Any regular workout schedule is a great way to lose weight, but if you can plan out a strategic and effective plan, you may hit your weight goals faster. The best way to shed pounds is to understand this simple concept: Burn more calories than you take in. So, to do that, Women's Health talked with Noam Tamir, C.S.C.S., owner of TS Fitness and has ranked the most effective exercises to burn calories.
1. The move: Jumping rope (120 skips per minute) The burn: 667-990 calories/hour The bonus burn: As it turns out, this little rope is actually a big-time fat burner. Try using a weighted jump rope to engage your arms and shoulders even more.
2. The move: Running (10 min/mile) The burn: 566-839/hour The bonus burn: After running at a steady pace, you’ll continue to burn extra calories over the rest of the day. (If that's not motivation to tackle the treadmill, nothing is). To torch more during and after your workout, add short bursts of sprints or faster running into your jog, says Tamir. He recommends keeping a 2:1 work-to-rest ratio to get the most afterburn.
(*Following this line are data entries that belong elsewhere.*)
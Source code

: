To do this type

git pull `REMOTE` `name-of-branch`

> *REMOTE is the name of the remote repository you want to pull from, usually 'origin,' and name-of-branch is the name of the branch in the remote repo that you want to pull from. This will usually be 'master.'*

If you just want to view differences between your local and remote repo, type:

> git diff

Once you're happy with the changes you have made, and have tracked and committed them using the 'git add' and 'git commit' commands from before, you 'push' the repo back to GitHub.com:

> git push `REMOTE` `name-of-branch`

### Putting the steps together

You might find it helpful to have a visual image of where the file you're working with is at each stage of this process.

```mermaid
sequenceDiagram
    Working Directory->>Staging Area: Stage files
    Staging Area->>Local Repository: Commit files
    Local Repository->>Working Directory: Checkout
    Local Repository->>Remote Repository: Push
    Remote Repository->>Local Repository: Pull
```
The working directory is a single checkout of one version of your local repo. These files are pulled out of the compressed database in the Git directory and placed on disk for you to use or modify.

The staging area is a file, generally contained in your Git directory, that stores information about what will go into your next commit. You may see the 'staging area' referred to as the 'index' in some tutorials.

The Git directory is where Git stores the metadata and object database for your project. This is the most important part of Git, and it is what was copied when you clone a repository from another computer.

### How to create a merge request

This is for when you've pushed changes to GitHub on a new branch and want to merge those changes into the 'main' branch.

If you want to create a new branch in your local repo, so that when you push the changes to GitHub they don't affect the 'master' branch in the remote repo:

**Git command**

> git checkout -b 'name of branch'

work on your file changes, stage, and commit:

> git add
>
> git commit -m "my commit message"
For example, if you run for 60 seconds, walk 30 seconds.
3. The move: Kettlebell intervals The burn: 554-822 calories/hour The bonus burn: Tamir says that a HIIT circuit using kettlebells can keep the afterburn going for 36 hours after you leave the gym. To get the best results, make sure you’re doing a fluid circuit and not stopping to rest between each move. Tamir recommends switching between upper- and lower-body movements so you can keep exercising for a longer period of time. Try out this Kettlebell HIIT Routine with Real Mom Model Melissa.
4. The move: Kickboxing The burn: 582-864 calories/hour The bonus burn: Whether you’re kicking it on your own or in class, make sure you keep the rest periods between rounds of jabs and kicks super short. Aim for 30 seconds of rest for every 90 seconds of sparring. Never kickboxed before? Here's what you need to know before you go.
5. The move: Stationary bike (at a vigorous pace) The burn: 498-738 calories/hour The bonus burn: To get the most afterburn, Tamir says to start with 10 seconds of intense pedaling and 50 seconds of rest. Then, move to 15 seconds of sprints and 45 seconds of rest, and do 20 seconds of sprints 40 seconds of rest after that. Don't forget to turn up the resistance as you progress!